═══ Records shown ═══
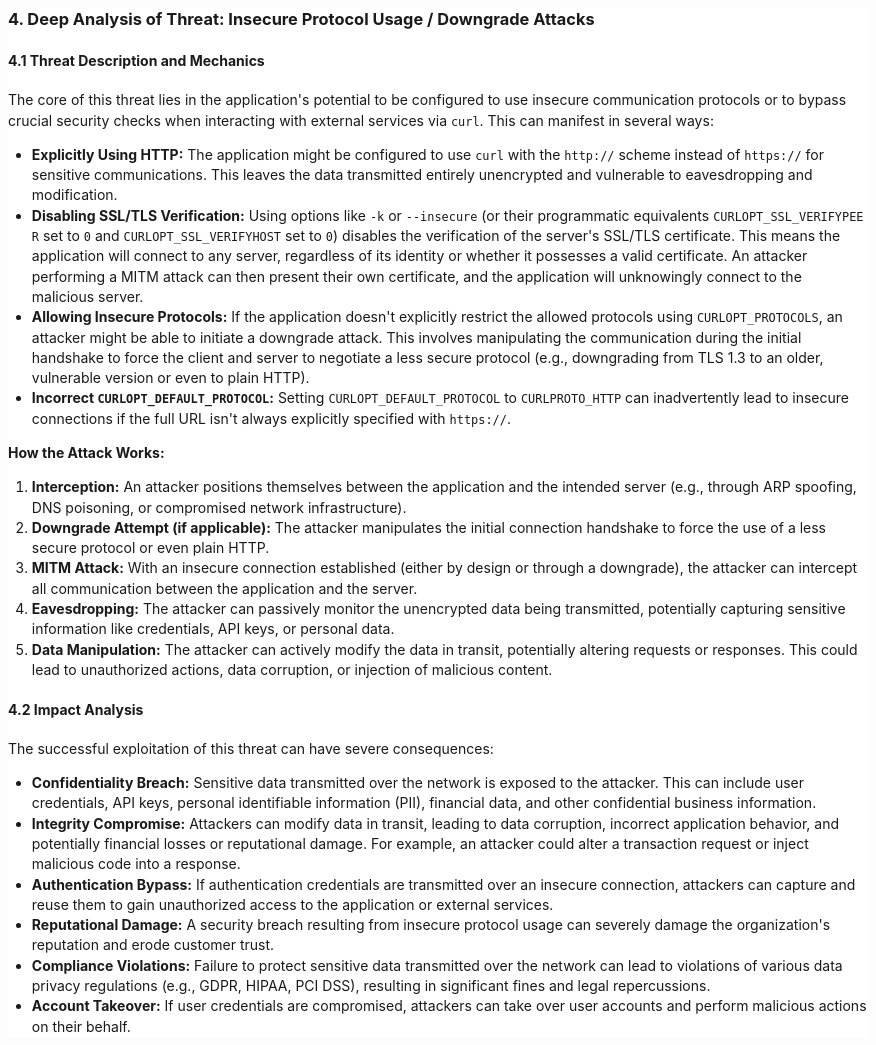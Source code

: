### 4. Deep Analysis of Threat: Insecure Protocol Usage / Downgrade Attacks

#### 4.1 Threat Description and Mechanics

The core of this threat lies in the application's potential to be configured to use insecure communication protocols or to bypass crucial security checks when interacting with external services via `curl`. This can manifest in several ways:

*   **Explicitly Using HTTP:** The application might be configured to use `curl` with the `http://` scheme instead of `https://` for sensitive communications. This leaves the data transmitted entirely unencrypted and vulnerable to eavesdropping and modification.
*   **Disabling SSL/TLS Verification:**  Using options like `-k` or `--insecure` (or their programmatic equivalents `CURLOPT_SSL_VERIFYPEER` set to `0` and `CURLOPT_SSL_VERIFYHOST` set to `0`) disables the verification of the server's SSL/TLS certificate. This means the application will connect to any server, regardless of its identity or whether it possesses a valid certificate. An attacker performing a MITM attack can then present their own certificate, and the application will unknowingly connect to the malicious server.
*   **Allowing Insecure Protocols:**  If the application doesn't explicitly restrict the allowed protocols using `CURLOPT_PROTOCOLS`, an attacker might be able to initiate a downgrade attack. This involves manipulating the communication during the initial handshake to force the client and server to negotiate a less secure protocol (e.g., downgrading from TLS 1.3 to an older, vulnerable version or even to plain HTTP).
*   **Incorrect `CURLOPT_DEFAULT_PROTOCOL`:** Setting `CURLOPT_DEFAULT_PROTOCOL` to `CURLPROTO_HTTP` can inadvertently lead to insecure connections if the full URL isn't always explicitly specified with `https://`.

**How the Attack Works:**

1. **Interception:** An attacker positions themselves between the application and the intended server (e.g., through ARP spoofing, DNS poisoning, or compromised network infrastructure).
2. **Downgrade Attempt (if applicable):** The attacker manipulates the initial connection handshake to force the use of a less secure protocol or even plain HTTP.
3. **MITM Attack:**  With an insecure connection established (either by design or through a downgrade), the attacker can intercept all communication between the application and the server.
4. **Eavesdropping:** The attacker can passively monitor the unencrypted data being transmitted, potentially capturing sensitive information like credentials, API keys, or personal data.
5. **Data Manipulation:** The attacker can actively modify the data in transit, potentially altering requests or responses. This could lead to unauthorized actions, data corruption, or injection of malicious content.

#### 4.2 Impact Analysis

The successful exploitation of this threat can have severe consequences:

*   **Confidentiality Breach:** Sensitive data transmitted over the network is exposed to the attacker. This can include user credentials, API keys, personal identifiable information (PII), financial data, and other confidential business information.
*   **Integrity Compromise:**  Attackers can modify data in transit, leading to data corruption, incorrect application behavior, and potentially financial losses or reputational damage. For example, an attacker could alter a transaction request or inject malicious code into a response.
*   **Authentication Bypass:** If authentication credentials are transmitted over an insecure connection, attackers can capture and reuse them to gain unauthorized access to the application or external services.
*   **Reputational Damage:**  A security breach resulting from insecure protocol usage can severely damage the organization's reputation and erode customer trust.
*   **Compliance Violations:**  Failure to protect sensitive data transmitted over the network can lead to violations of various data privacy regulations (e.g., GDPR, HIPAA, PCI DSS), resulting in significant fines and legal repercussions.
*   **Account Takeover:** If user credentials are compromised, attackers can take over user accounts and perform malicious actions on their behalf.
═══
-- Task goal --
The entries above are to be returned exactly, without their pictures.

-- Output of the task --
Source code

:### 4. Deep Analysis of Threat: Insecure Protocol Usage / Downgrade Attacks

#### 4.1 Threat Description and Mechanics

The core of this threat lies in the application's potential to be configured to use insecure communication protocols or to bypass crucial security checks when interacting with external services via `curl`. This can manifest in several ways:

*   **Explicitly Using HTTP:** The application might be configured to use `curl` with the `http://` scheme instead of `https://` for sensitive communications. This leaves the data transmitted entirely unencrypted and vulnerable to eavesdropping and modification.
*   **Disabling SSL/TLS Verification:**  Using options like `-k` or `--insecure` (or their programmatic equivalents `CURLOPT_SSL_VERIFYPEER` set to `0` and `CURLOPT_SSL_VERIFYHOST` set to `0`) disables the verification of the server's SSL/TLS certificate. This means the application will connect to any server, regardless of its identity or whether it possesses a valid certificate. An attacker performing a MITM attack can then present their own certificate, and the application will unknowingly connect to the malicious server.
*   **Allowing Insecure Protocols:**  If the application doesn't explicitly restrict the allowed protocols using `CURLOPT_PROTOCOLS`, an attacker might be able to initiate a downgrade attack. This involves manipulating the communication during the initial handshake to force the client and server to negotiate a less secure protocol (e.g., downgrading from TLS 1.3 to an older, vulnerable version or even to plain HTTP).
*   **Incorrect `CURLOPT_DEFAULT_PROTOCOL`:** Setting `CURLOPT_DEFAULT_PROTOCOL` to `CURLPROTO_HTTP` can inadvertently lead to insecure connections if the full URL isn't always explicitly specified with `https://`.

**How the Attack Works:**

1. **Interception:** An attacker positions themselves between the application and the intended server (e.g., through ARP spoofing, DNS poisoning, or compromised network infrastructure).
2. **Downgrade Attempt (if applicable):** The attacker manipulates the initial connection handshake to force the use of a less secure protocol or even plain HTTP.
3. **MITM Attack:**  With an insecure connection established (either by design or through a downgrade), the attacker can intercept all communication between the application and the server.
4. **Eavesdropping:** The attacker can passively monitor the unencrypted data being transmitted, potentially capturing sensitive information like credentials, API keys, or personal data.
5. **Data Manipulation:** The attacker can actively modify the data in transit, potentially altering requests or responses. This could lead to unauthorized actions, data corruption, or injection of malicious content.

#### 4.2 Impact Analysis

The successful exploitation of this threat can have severe consequences:

*   **Confidentiality Breach:** Sensitive data transmitted over the network is exposed to the attacker. This can include user credentials, API keys, personal identifiable information (PII), financial data, and other confidential business information.
*   **Integrity Compromise:**  Attackers can modify data in transit, leading to data corruption, incorrect application behavior, and potentially financial losses or reputational damage. For example, an attacker could alter a transaction request or inject malicious code into a response.
*   **Authentication Bypass:** If authentication credentials are transmitted over an insecure connection, attackers can capture and reuse them to gain unauthorized access to the application or external services.
*   **Reputational Damage:**  A security breach resulting from insecure protocol usage can severely damage the organization's reputation and erode customer trust.
*   **Compliance Violations:**  Failure to protect sensitive data transmitted over the network can lead to violations of various data privacy regulations (e.g., GDPR, HIPAA, PCI DSS), resulting in significant fines and legal repercussions.
*   **Account Takeover:** If user credentials are compromised, attackers can take over user accounts and perform malicious actions on their behalf.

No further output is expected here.